OGH: Credit Brokers Must Inform

Benn-Ibler Rechtsanwälte

What are the consequences of a credit broker failing to provide proper information about the credit broker’s commission? This was decided by the Austrian Supreme Court (Oberster Gerichtshof, hereinafter OGH).

The claimant had arranged a loan for the defendant for financing the purchase of a property. She had not discussed the amount of her fee with the defendant in advance, nor had she informed the defendant of a percentage of her fee in this respect. The plaintiff now claimed the loan brokerage fee of EUR 5,625. The defendant argued that the plaintiff had failed to comply with duty to inform under the Austrian code of conduct for credit brokers, according to which credit brokers must inform consumers, either on paper or on another durable data medium, of the fee to be paid for services in good time before the credit brokerage activity is carried out. The court of appeal overturned the first judgment, concluding that a breach of the code of conduct for credit brokers does not automatically result in the loss of the right to a commission.
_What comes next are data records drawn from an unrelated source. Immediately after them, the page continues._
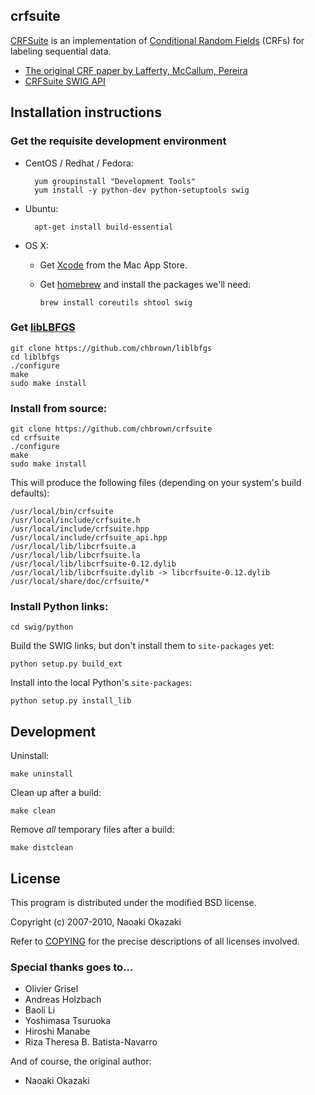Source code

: ## crfsuite

[CRFSuite](http://www.chokkan.org/software/crfsuite/) is an implementation of
[Conditional Random Fields](http://en.wikipedia.org/wiki/Conditional_random_field)
(CRFs) for labeling sequential data.

* [The original CRF paper by Lafferty, McCallum, Pereira](http://www.cis.upenn.edu/~pereira/papers/crf.pdf)
* [CRFSuite SWIG API](http://www.chokkan.org/software/crfsuite/api/crfsuite_hpp_api.html)


## Installation instructions

### Get the requisite development environment

* CentOS / Redhat / Fedora:

        yum groupinstall "Development Tools"
        yum install -y python-dev python-setuptools swig

* Ubuntu:

        apt-get install build-essential

* OS X:
  + Get [Xcode](https://itunes.apple.com/us/app/xcode/id497799835) from the Mac App Store.
  + Get [homebrew](http://brew.sh/) and install the packages we'll need:

        brew install coreutils shtool swig

### Get [libLBFGS](http://www.chokkan.org/software/liblbfgs/)

    git clone https://github.com/chbrown/liblbfgs
    cd liblbfgs
    ./configure
    make
    sudo make install

### Install from source:

    git clone https://github.com/chbrown/crfsuite
    cd crfsuite
    ./configure
    make
    sudo make install

This will produce the following files (depending on your system's build defaults):

    /usr/local/bin/crfsuite
    /usr/local/include/crfsuite.h
    /usr/local/include/crfsuite.hpp
    /usr/local/include/crfsuite_api.hpp
    /usr/local/lib/libcrfsuite.a
    /usr/local/lib/libcrfsuite.la
    /usr/local/lib/libcrfsuite-0.12.dylib
    /usr/local/lib/libcrfsuite.dylib -> libcrfsuite-0.12.dylib
    /usr/local/share/doc/crfsuite/*

### Install Python links:

    cd swig/python

Build the SWIG links, but don't install them to `site-packages` yet:

    python setup.py build_ext

Install into the local Python's `site-packages`:

    python setup.py install_lib


## Development

Uninstall:

    make uninstall

Clean up after a build:

    make clean

Remove _all_ temporary files after a build:

    make distclean


## License

This program is distributed under the modified BSD license.

Copyright (c) 2007-2010, Naoaki Okazaki

Refer to [COPYING](COPYING) for the precise descriptions of all licenses
involved.


### Special thanks goes to...

* Olivier Grisel
* Andreas Holzbach
* Baoli Li
* Yoshimasa Tsuruoka
* Hiroshi Manabe
* Riza Theresa B. Batista-Navarro

And of course, the original author:

* Naoaki Okazaki

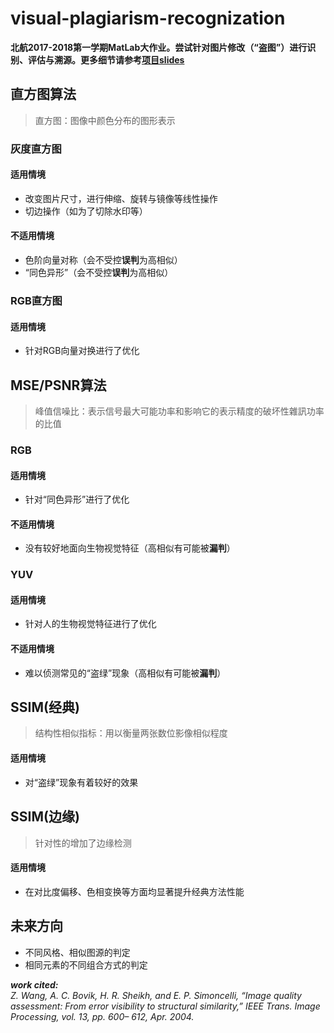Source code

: # visual-plagiarism-recognization

__北航2017-2018第一学期MatLab大作业。尝试针对图片修改（“盗图”）进行识别、评估与溯源。更多细节请参考[项目slides](http://slides.com/pzoom/matlab/fullscreen)__



## 直方图算法
> 直方图：图像中颜色分布的图形表示
### 灰度直方图
#### 适用情境
+ 改变图片尺寸，进行伸缩、旋转与镜像等线性操作
+ 切边操作（如为了切除水印等）

#### 不适用情境
+ 色阶向量对称（会不受控**误判**为高相似）
+ “同色异形”（会不受控**误判**为高相似）

### RGB直方图
#### 适用情境
+ 针对RGB向量对换进行了优化

## MSE/PSNR算法
> 峰值信噪比：表示信号最大可能功率和影响它的表示精度的破坏性雜訊功率的比值
### RGB
#### 适用情境
+ 针对“同色异形”进行了优化

#### 不适用情境
+ 没有较好地面向生物视觉特征（高相似有可能被**漏判**）

### YUV
#### 适用情境
+ 针对人的生物视觉特征进行了优化

#### 不适用情境
+ 难以侦测常见的“盗绿”现象（高相似有可能被**漏判**）

## SSIM(经典)
> 结构性相似指标：用以衡量两张数位影像相似程度
#### 适用情境
+ 对“盗绿”现象有着较好的效果

## SSIM(边缘)
> 针对性的增加了边缘检测
#### 适用情境
+ 在对比度偏移、色相变换等方面均显著提升经典方法性能

## 未来方向
+ 不同风格、相似图源的判定
+ 相同元素的不同组合方式的判定

_**work cited:**</br>
Z. Wang, A. C. Bovik, H. R. Sheikh, and E. P. Simoncelli,
“Image quality assessment: From error visibility to structural
similarity,” IEEE Trans. Image Processing, vol. 13, pp. 600–
612, Apr. 2004._

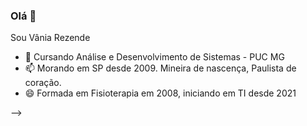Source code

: ### Olá 👋


Sou Vânia Rezende

- 🔭 Cursando Análise e Desenvolvimento de Sistemas - PUC MG
- 📫 Morando em SP desde 2009. Mineira de nascença, Paulista de coração. 
- 😄 Formada em Fisioterapia em 2008, iniciando em TI desde 2021

-->
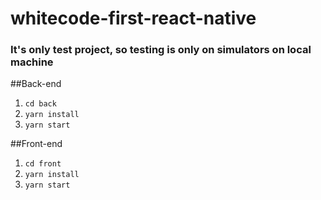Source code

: # whitecode-first-react-native

### It's only test project, so testing is only on simulators on local machine

##Back-end
1. `cd back`
2. `yarn install`
3. `yarn start`

##Front-end 
1. `cd front`
2. `yarn install`
3. `yarn start`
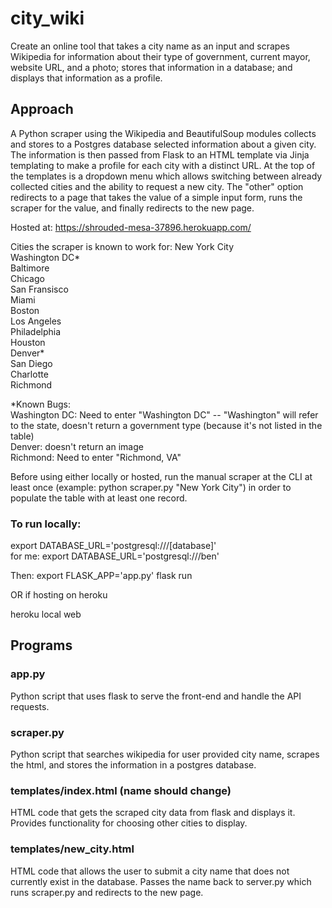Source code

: # city_wiki

Create an online tool that takes a city name as an input and scrapes Wikipedia for information about their type of government, current mayor, website URL, and a photo; stores that information in a database; and displays that information as a profile.

## Approach  

A Python scraper using the Wikipedia and BeautifulSoup modules collects and stores to a Postgres database selected information about a given city. The information is then passed from Flask to an HTML template via Jinja templating to make a profile for each city with a distinct URL. At the top of the templates is a dropdown menu which allows switching between already collected cities and the ability to request a new city. The "other" option redirects to a page that takes the value of a simple input form, runs the scraper for the value, and finally redirects to the new page.  

Hosted at: https://shrouded-mesa-37896.herokuapp.com/

Cities the scraper is known to work for:
New York City  
Washington DC\*   
Baltimore  
Chicago  
San Fransisco  
Miami  
Boston  
Los Angeles  
Philadelphia  
Houston  
Denver\*  
San Diego  
Charlotte  
Richmond


\*Known Bugs:  
Washington DC: Need to enter "Washington DC" -- "Washington" will refer to the state, doesn't return a government type (because it's not listed in the table)  
Denver: doesn't return an image  
Richmond: Need to enter "Richmond, VA" 


Before using either locally or hosted, run the manual scraper at the CLI at least once (example: python scraper.py "New York City") in order to populate the table with at least one record. 


### To run locally:

export DATABASE_URL='postgresql:///[database]'   
for me: export DATABASE_URL='postgresql:///ben'

Then: 
export FLASK_APP='app.py'
flask run

OR if hosting on heroku

heroku local web

## Programs

### app.py

Python script that uses flask to serve the front-end and handle the API requests. 

### scraper.py

Python script that searches wikipedia for user provided city name, scrapes the html, and stores the information in a postgres database.

### templates/index.html (name should change)

HTML code that gets the scraped city data from flask and displays it. 
Provides functionality for choosing other cities to display.

### templates/new_city.html

HTML code that allows the user to submit a city name that does not currently exist in the database. Passes the name back to server.py which runs scraper.py and redirects to the new page.


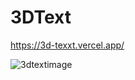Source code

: # 3DText

https://3d-texxt.vercel.app/


![3dtextimage](https://user-images.githubusercontent.com/47979970/210563463-2ccc7755-1844-468a-9bfb-f07ea96f0f14.png)
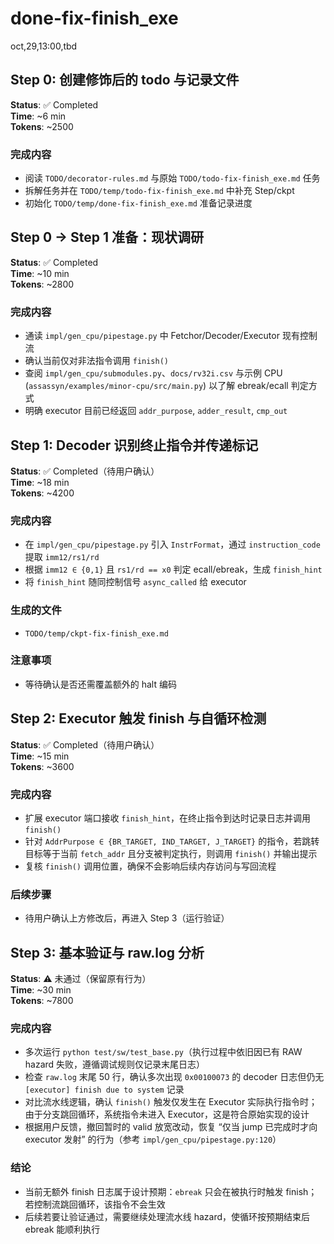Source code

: # done-fix-finish_exe

oct,29,13:00,tbd

## Step 0: 创建修饰后的 todo 与记录文件

**Status**: ✅ Completed  
**Time**: ~6 min  
**Tokens**: ~2500

### 完成内容
- 阅读 `TODO/decorator-rules.md` 与原始 `TODO/todo-fix-finish_exe.md` 任务
- 拆解任务并在 `TODO/temp/todo-fix-finish_exe.md` 中补充 Step/ckpt
- 初始化 `TODO/temp/done-fix-finish_exe.md` 准备记录进度

## Step 0 -> Step 1 准备：现状调研

**Status**: ✅ Completed  
**Time**: ~10 min  
**Tokens**: ~2800

### 完成内容
- 通读 `impl/gen_cpu/pipestage.py` 中 Fetchor/Decoder/Executor 现有控制流
- 确认当前仅对非法指令调用 `finish()`
- 查阅 `impl/gen_cpu/submodules.py`、`docs/rv32i.csv` 与示例 CPU (`assassyn/examples/minor-cpu/src/main.py`) 以了解 ebreak/ecall 判定方式
- 明确 executor 目前已经返回 `addr_purpose`, `adder_result`, `cmp_out`

## Step 1: Decoder 识别终止指令并传递标记

**Status**: ✅ Completed（待用户确认）  
**Time**: ~18 min  
**Tokens**: ~4200

### 完成内容
- 在 `impl/gen_cpu/pipestage.py` 引入 `InstrFormat`，通过 `instruction_code` 提取 `imm12/rs1/rd`
- 根据 `imm12 ∈ {0,1}` 且 `rs1/rd == x0` 判定 ecall/ebreak，生成 `finish_hint`
- 将 `finish_hint` 随同控制信号 `async_called` 给 executor

### 生成的文件
- `TODO/temp/ckpt-fix-finish_exe.md`

### 注意事项
- 等待确认是否还需覆盖额外的 halt 编码

## Step 2: Executor 触发 finish 与自循环检测

**Status**: ✅ Completed（待用户确认）  
**Time**: ~15 min  
**Tokens**: ~3600

### 完成内容
- 扩展 executor 端口接收 `finish_hint`，在终止指令到达时记录日志并调用 `finish()`
- 针对 `AddrPurpose ∈ {BR_TARGET, IND_TARGET, J_TARGET}` 的指令，若跳转目标等于当前 `fetch_addr` 且分支被判定执行，则调用 `finish()` 并输出提示
- 复核 `finish()` 调用位置，确保不会影响后续内存访问与写回流程

### 后续步骤
- 待用户确认上方修改后，再进入 Step 3（运行验证）

## Step 3: 基本验证与 raw.log 分析

**Status**: ⚠️ 未通过（保留原有行为）  
**Time**: ~30 min  
**Tokens**: ~7800

### 完成内容
- 多次运行 `python test/sw/test_base.py`（执行过程中依旧因已有 RAW hazard 失败，遵循调试规则仅记录末尾日志）
- 检查 `raw.log` 末尾 50 行，确认多次出现 `0x00100073` 的 decoder 日志但仍无 `[executor] finish due to system` 记录
- 对比流水线逻辑，确认 `finish()` 触发仅发生在 Executor 实际执行指令时；由于分支跳回循环，系统指令未进入 Executor，这是符合原始实现的设计
- 根据用户反馈，撤回暂时的 valid 放宽改动，恢复 “仅当 jump 已完成时才向 executor 发射” 的行为（参考 `impl/gen_cpu/pipestage.py:120`）

### 结论
- 当前无额外 finish 日志属于设计预期：`ebreak` 只会在被执行时触发 finish；若控制流跳回循环，该指令不会生效
- 后续若要让验证通过，需要继续处理流水线 hazard，使循环按预期结束后 ebreak 能顺利执行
The OGH ruled on this as follows:

The Directive on residential real estate credit agreements was transposed into Austrian civil law by the Mortgage and Real Estate Credit Act (Hypothekar- und Immobilienkreditgesetz, hereinafter HIKrG). Subsections 1 to 8 of Section 8 of the HIKrG set out the lender's pre-contractual information obligations. None of these obligations to provide information has the intended consequence of rendering the credit agreement null and void. Austria has opted for a combined approach. It provides for administrative sanctions on the one hand and leaves open the possibility of civil sanctions on the other. However, the most important consequences are the law of damages and the law of errors and, in individual cases, possibly also a challenge on the grounds of fraudulent intent. The OGH has made it clear that not every legal transaction that violates the legal order in some way is immediately null and void. Rather, the legal consequence must be either expressly prescribed or required by the purpose of the prohibition.

The purpose of the provision does not require that the omission to state the fee to be paid is in itself so serious that, irrespective of all other circumstances, the agreement on the main service, i.e. the payment of the broker’s commission, ceases to apply in its entirety.